Der Auftrag ist klar: Der Bund muss den Kauf von Wohneigentum fördern. So steht es in der Verfassung. Doch tut er das auch?
Nicht wirklich, findet die Mehrheit der Wirtschaftspolitikerinnen und -politiker im Ständerat. Der Bundesrat tue zu wenig. Der Verfassungsauftrag sei «derzeit nicht erfüllt», hielt die Wirtschaftskommission der kleinen Kammer vor wenigen Monaten unmissverständlich fest. Nun ziehen die Politiker – wenn auch zaghaft – erste Konsequenzen.
Auf dem Tisch liegt die Forderung, dass der Bund beispielsweise jungen Familien bei der Erfüllung des Traums vom Eigenheim unter die Arme greifen soll. Wer nicht erbt, für den ist eine eigene Wohnung oder ein Haus heute in vielen Fällen unerschwinglich.
Der teure Traum vom Eigenheim
Bund soll bürgen
Die Urner Ständerätin Heidi Z'graggen (57, Mitte) sagt, oft fehlten nur einige Zehntausend Franken für einen Kredit. Gehts nach ihr, soll der Bund in solchen Fällen einspringen und – zum Beispiel – gegenüber der Bank bürgen. Eine Familie soll also den Kredit bekommen, auch wenn sie eigentlich nicht genügend Geld dafür hat. Das Risiko trägt der Bund.
Mitte Siebzigerjahre bis 2003 gab es in der Schweiz bereits direkte Staatshilfe für Haus- und Wohnungsbesitzer. Vor zwanzig Jahren hat das Parlament dann ein neues Gesetz verabschiedet. Es sah vor, dass der Bund mit zinslosen oder zinsgünstigen Direktdarlehen den Kauf von Wohneigentum erleichtern kann. Doch noch bevor das Gesetz in Kraft getreten ist, beschloss man, diese Massnahme wegzusparen. Die Umsetzung wurde sistiert. Bis heute.
Nun sei höchste Zeit, das Gesetz zu reaktivieren und die direkte Förderung von Wohneigentum endlich einzuführen, findet Z'graggen. Schon 2021 hat die Mitte-Politikerin das per Vorstoss gefordert. Jetzt will die Wirtschaftskommission den Bundesrat beauftragen, die Umsetzung zumindest einmal zu prüfen. Im Dezember muss der Ständerat den Auftrag noch absegnen. Das wird Formsache sein, schliesslich hat die Kommission einstimmig entschieden.
Linke dagegen
Trotz des einstimmigen Beschlusses ist die Forderung umstritten. Die Basler SP-Ständerätin Eva Herzog (61) sagt: «Jetzt ist nicht der Moment für solche Massnahmen.» Der gemeinnützige Wohnungsbau, dessen Wirkung im Rahmen des Vorstosses auch untersucht werden soll, habe eine viel grössere Hebelwirkung, um die Wohnungsnot zu lindern. Die Sozialdemokratin warnt, dass eine direkte Eigentumsförderung die Immobilienpreise nur weiter in die Höhe treiben würde – eine Sorge, die auch der Bundesrat teilt.

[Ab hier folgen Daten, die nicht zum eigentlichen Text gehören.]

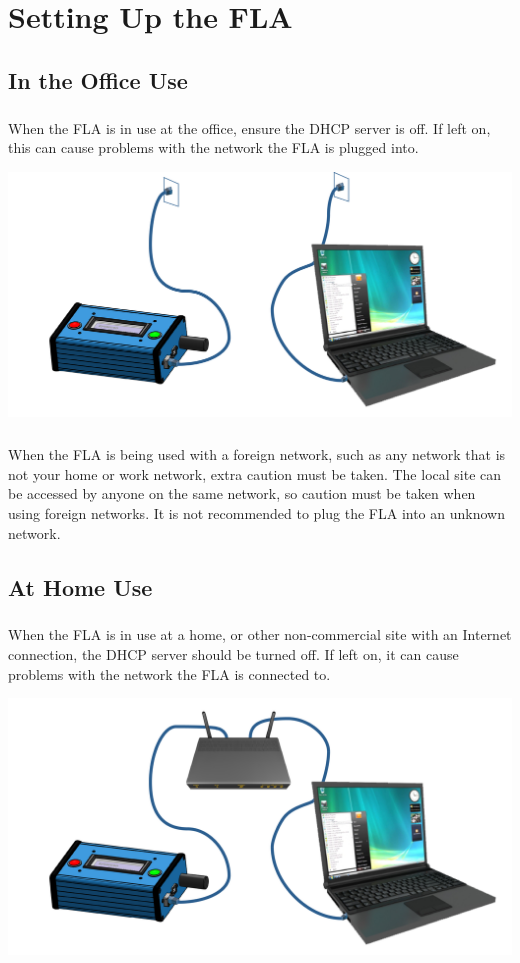 \documentclass[11pt, oneside]{book}
\begin{document}
\chapter{Setting Up the FLA}
\section{In the Office Use}\label{sec:setting_fla_in_office}
\paragraph{  }
When the FLA is in use at the office, ensure the DHCP server is off. If left on, this can cause problems with the network the FLA is plugged into.
\begin{center}
\includegraphics[width=.9\linewidth]{../media/graphics/fla_in_office}
\end{center}
\paragraph{  }
When the FLA is being used with a foreign network, such as any network that is not your home or work network, extra caution must be taken. The local site can be accessed by anyone on the same network, so caution must be taken when using foreign networks. It is not recommended to plug the FLA into an unknown network.
\section{At Home Use}\label{sec:setting_fla_at_home}
\paragraph{  }
When the FLA is in use at a home, or other non-commercial site with an Internet connection, the DHCP server should be turned off. If left on, it can cause problems with the network the FLA is connected to.
\begin{center}
\includegraphics[width=.9\linewidth]{../media/graphics/fla_at_home}
\end{center}
\end{document}
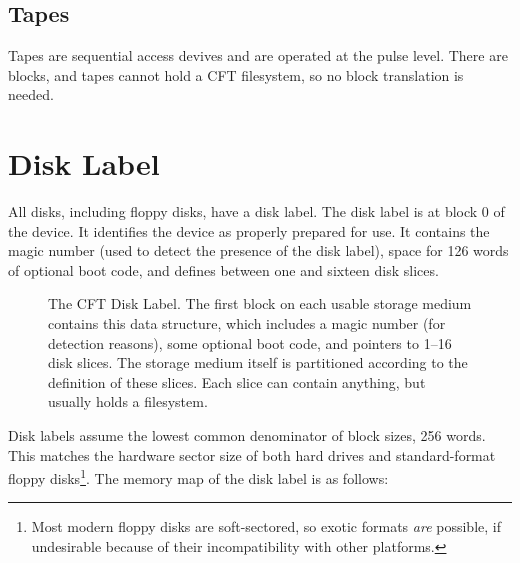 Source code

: \subsection{Tapes}

Tapes are sequential access devives and are operated at the pulse level. There
are blocks, and tapes cannot hold a CFT filesystem, so no block translation is
needed.

\section{Disk Label}
\label{sec:disk-label}
\label{sec:disklabel}
\label{sec:disk-slices}

All disks, including floppy disks, have a \gls{disk label}. The disk
label is at block 0 of the device. It identifies the device as
properly prepared for use. It contains the magic number
\magicDiskLabel (used to detect the presence of the disk label), space
for 126 words of optional boot code, and defines between one and
sixteen \glspl{disk slice}.

\begin{figure}
 \centering

 \caption[Disk Label]{\label{fig:storage-medium-organisation} The CFT
   Disk Label. The first block on each usable storage medium contains
   this data structure, which includes a magic number (for detection
   reasons), some optional boot code, and pointers to 1–16 \glspl{disk
     slice}. The storage medium itself is partitioned according to the
   definition of these slices. Each slice can contain anything, but
   usually holds a \gls{filesystem}.}
\end{figure}

Disk labels assume the lowest common denominator of block sizes, 256
words. This matches the hardware sector size of both hard drives and
standard-format floppy disks\footnote{Most modern floppy disks are
  soft-sectored, so exotic formats {\em are\/} possible, if undesirable
  because of their incompatibility with other platforms.}. The memory
map of the disk label is as follows:

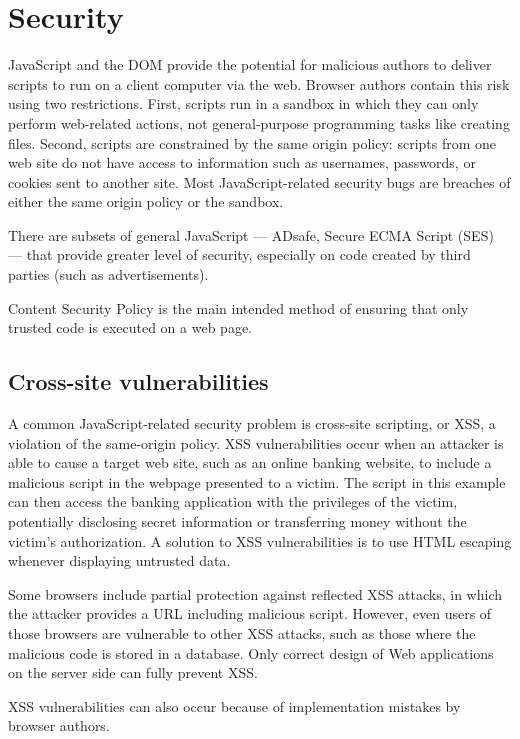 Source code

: \chapter{Security}




JavaScript and the DOM provide the potential for malicious authors to deliver scripts to run on a client computer via the web. Browser authors contain this risk using two restrictions. First, scripts run in a sandbox in which they can only perform web-related actions, not general-purpose programming tasks like creating files. Second, scripts are constrained by the same origin policy: scripts from one web site do not have access to information such as usernames, passwords, or cookies sent to another site. Most JavaScript-related security bugs are breaches of either the same origin policy or the sandbox.


There are subsets of general JavaScript — ADsafe, Secure ECMA Script (SES) — that provide greater level of security, especially on code created by third parties (such as advertisements).


Content Security Policy is the main intended method of ensuring that only trusted code is executed on a web page.


\section{Cross-site vulnerabilities}

A common JavaScript-related security problem is cross-site scripting, or XSS, a violation of the same-origin policy. XSS vulnerabilities occur when an attacker is able to cause a target web site, such as an online banking website, to include a malicious script in the webpage presented to a victim. The script in this example can then access the banking application with the privileges of the victim, potentially disclosing secret information or transferring money without the victim's authorization. A solution to XSS vulnerabilities is to use HTML escaping whenever displaying untrusted data.

Some browsers include partial protection against reflected XSS attacks, in which the attacker provides a URL including malicious script. However, even users of those browsers are vulnerable to other XSS attacks, such as those where the malicious code is stored in a database. Only correct design of Web applications on the server side can fully prevent XSS.


XSS vulnerabilities can also occur because of implementation mistakes by browser authors.

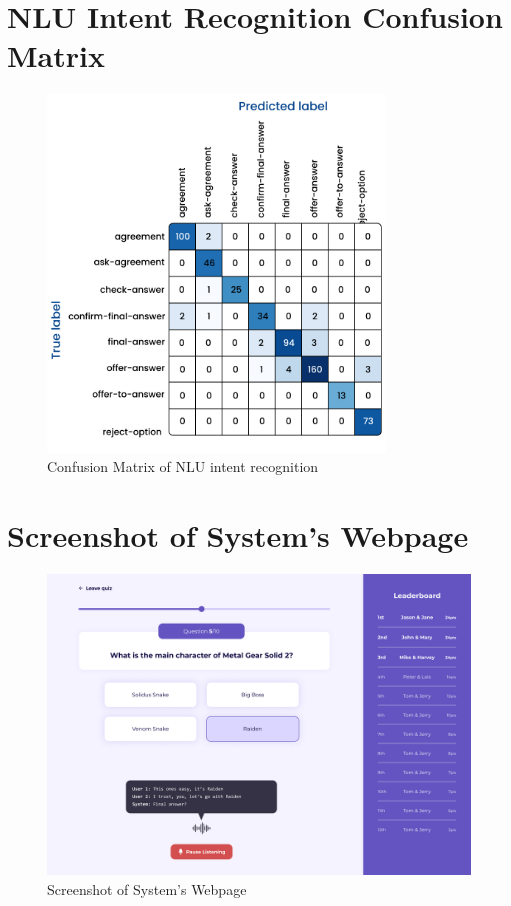 \documentclass[hidelinks, 11pt]{article}
\begin{document}
\clearpage
\onecolumn
\appendix

\section{NLU Intent Recognition Confusion Matrix}
\label{app:cm_intent_recognition}

\begin{figure}[h!]
  \centering
  \includegraphics[width=0.8\textwidth]{images/intent_confusion_matrix.jpg}
  \caption{Confusion Matrix of NLU intent recognition}
\end{figure}

\newpage

\section{Screenshot of System's Webpage}
\label{app:system_webpage}

\begin{figure}[h!]
  \centering
  \includegraphics[width=\textwidth]{images/webpage.png}
  \caption{Screenshot of System's Webpage}
\end{figure}
\end{document}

Wohnungsnot beschäftigt Politik
Auch im bürgerlichen Lager ist Skepsis da, wie aus Gesprächen mit Parlamentariern hervorgeht. Dass der Bund wieder einmal einen Bericht schreibt: Dagegen ist niemand. Doch ob man danach wirklich Nägel mit Köpfen macht, ist eine ganz andere Frage.
Parmelin muss liefern
Mitte-Ständerätin Z'graggen ist trotz allem zuversichtlich. «Es wird sicher anspruchsvoll, aber ich glaube, wir können über die Parteien hinweg eine Mehrheit finden.»
Herzog hingegen setzt ihre Hoffnungen auch in Wirtschaftsminister Guy Parmelin (63). Bis Ende Jahr soll eine von ihm eingesetzte Arbeitsgruppe Vorschläge liefern, was man gegen die Wohnungsmisere tun kann. Trotz der verhärteten Fronten glaubt sie, dass Kompromisse möglich sind. Solche, die den Mietenden helfen – und vielleicht auch den Eigenheimbesitzern.